** Source material follows **
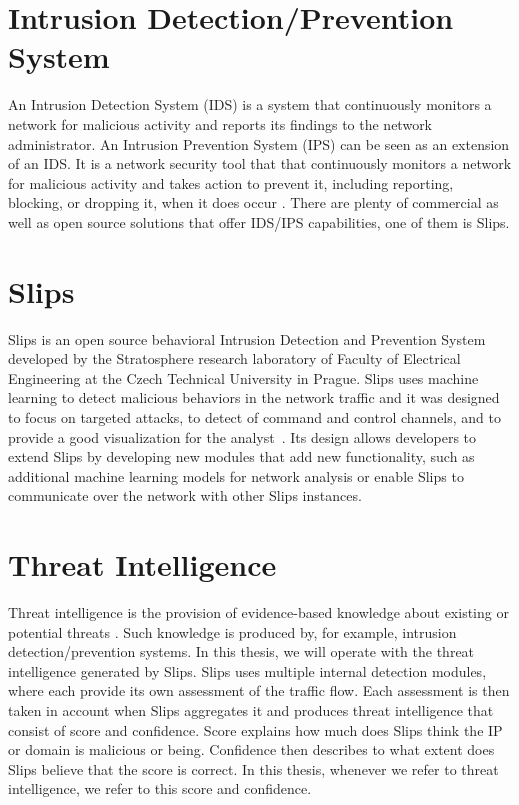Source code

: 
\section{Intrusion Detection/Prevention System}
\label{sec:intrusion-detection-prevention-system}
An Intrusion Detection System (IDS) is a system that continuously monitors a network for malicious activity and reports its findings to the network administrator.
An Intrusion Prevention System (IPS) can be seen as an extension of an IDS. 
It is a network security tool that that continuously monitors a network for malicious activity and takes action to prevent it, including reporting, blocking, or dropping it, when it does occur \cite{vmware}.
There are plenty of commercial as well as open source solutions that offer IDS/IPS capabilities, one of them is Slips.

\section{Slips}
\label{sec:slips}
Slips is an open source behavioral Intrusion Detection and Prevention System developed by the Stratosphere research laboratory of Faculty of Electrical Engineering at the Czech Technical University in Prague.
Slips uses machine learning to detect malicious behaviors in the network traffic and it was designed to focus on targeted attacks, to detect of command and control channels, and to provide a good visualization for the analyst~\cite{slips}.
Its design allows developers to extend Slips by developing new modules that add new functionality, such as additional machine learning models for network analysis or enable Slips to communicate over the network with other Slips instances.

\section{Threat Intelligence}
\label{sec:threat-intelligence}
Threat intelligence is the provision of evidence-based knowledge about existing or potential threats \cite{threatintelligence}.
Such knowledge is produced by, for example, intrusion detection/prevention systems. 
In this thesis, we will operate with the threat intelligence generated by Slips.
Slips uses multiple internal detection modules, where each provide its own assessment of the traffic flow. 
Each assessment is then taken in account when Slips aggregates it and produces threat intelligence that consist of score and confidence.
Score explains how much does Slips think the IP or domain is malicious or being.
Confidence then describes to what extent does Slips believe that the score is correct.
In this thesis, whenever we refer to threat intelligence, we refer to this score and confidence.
** End of Source material **
** Source material follows **
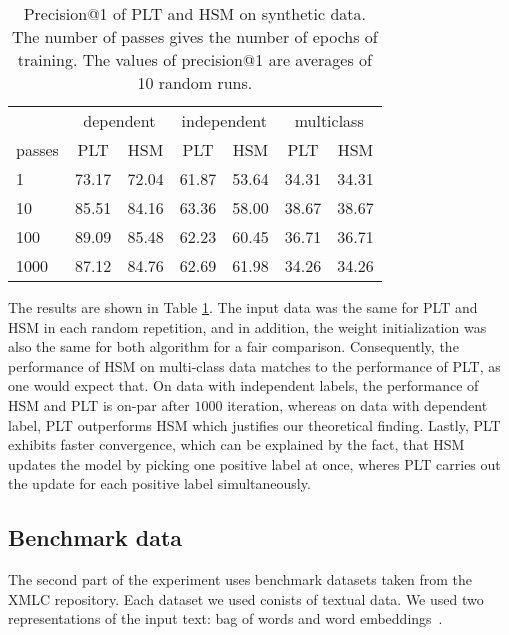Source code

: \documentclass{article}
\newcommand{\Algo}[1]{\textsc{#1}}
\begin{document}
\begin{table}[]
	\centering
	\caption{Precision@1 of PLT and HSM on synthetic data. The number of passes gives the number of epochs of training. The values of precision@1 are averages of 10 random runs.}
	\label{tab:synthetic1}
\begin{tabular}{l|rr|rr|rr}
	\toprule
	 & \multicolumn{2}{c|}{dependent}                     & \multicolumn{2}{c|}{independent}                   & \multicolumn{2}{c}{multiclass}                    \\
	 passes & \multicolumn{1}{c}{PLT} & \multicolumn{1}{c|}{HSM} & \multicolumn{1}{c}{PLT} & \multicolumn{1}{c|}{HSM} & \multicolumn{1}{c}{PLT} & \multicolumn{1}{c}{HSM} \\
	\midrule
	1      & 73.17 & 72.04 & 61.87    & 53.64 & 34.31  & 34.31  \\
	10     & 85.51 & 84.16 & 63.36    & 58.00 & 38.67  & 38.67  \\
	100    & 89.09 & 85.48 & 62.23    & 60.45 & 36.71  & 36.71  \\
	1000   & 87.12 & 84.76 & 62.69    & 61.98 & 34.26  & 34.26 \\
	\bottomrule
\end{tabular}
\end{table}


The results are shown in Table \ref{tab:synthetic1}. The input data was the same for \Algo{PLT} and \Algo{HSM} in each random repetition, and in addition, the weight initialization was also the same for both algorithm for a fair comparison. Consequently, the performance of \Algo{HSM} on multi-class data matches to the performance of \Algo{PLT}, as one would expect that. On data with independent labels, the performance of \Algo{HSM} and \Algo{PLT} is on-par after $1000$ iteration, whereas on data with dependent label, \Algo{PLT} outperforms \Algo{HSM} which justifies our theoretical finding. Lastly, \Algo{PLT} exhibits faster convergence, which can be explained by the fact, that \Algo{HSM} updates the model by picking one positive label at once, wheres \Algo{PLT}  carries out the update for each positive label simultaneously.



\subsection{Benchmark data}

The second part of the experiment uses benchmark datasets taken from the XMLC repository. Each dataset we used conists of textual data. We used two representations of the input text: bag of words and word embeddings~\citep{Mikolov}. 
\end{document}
** End of Source material **
Description of the task: In the listing above, find the line with "Score explains how" and the line with "In this thesis, whenever", then reproduce both and every line between them exactly.

Response area:
Score explains how much does Slips think the IP or domain is malicious or being.
Confidence then describes to what extent does Slips believe that the score is correct.
In this thesis, whenever we refer to threat intelligence, we refer to this score and confidence.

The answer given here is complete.